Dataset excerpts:
-.-.-

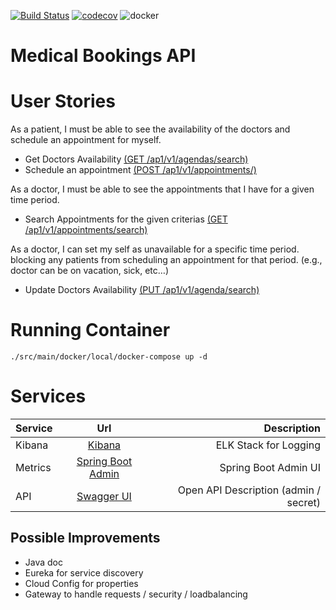 [![Build Status](https://travis-ci.com/saleco/medical-bookings.svg?branch=master)](https://travis-ci.com/saleco/medical-bookings)
[![codecov](https://codecov.io/gh/saleco/medical-bookings/branch/master/graph/badge.svg?token=7FO9XSWVAT)](https://codecov.io/gh/saleco/medical-bookings)
![docker](https://img.shields.io/docker/v/saleco/medical-bookings)
# Medical Bookings API

# User Stories

As a patient, I must be able to see the availability of the doctors and schedule an appointment for myself.
- Get Doctors Availability [(GET /ap1/v1/agendas/search)](http://localhost:8080/swagger-ui/index.html?configUrl=/v3/api-docs/swagger-config#/Agendas's%20API/getAgendas)
- Schedule an appointment [(POST /ap1/v1/appointments/)](http://localhost:8080/swagger-ui/index.html?configUrl=/v3/api-docs/swagger-config#/Appointment's%20API/scheduleAppointment)

As a doctor, I must be able to see the appointments that I have for a given time period.
- Search Appointments for the given criterias [(GET /ap1/v1/appointments/search)](http://localhost:8080/swagger-ui/index.html?configUrl=/v3/api-docs/swagger-config#/Appointment's%20API/searchAppointments)

As a doctor, I can set my self as unavailable for a specific time period. blocking any patients from scheduling an appointment for that period. (e.g., doctor can be on vacation, sick, etc…)
- Update Doctors Availability [(PUT /ap1/v1/agenda/search)](http://localhost:8080/swagger-ui/index.html?configUrl=/v3/api-docs/swagger-config#/Agendas's%20API/updateDoctorsAvailability)

# Running Container 
`./src/main/docker/local/docker-compose up -d`

# Services

| Service  |      Url                |  Description                             |
|----------|:-----------------------:|-----------------------------------------:|
| Kibana   |  [Kibana](http://localhost:5601/) | ELK Stack for Logging |
| Metrics  |  [Spring Boot Admin](http://localhost:1111/) | Spring Boot Admin UI |
| API      | [Swagger UI](http://localhost:8080/swagger-ui/index.html?configUrl=/v3/api-docs/swagger-config) | Open API Description (admin / secret) |

## Possible Improvements
- Java doc
- Eureka for service discovery
- Cloud Config for properties
- Gateway to handle requests / security / loadbalancing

-.-.-

• Exercise details
Above are some lines. Repeat exactly, and only, those from the line that has "As a doctor, I must" through the line that has "- Search Appointments".

• Solution for this problem
As a doctor, I must be able to see the appointments that I have for a given time period.
- Search Appointments for the given criterias [(GET /ap1/v1/appointments/search)](http://localhost:8080/swagger-ui/index.html?configUrl=/v3/api-docs/swagger-config#/Appointment's%20API/searchAppointments)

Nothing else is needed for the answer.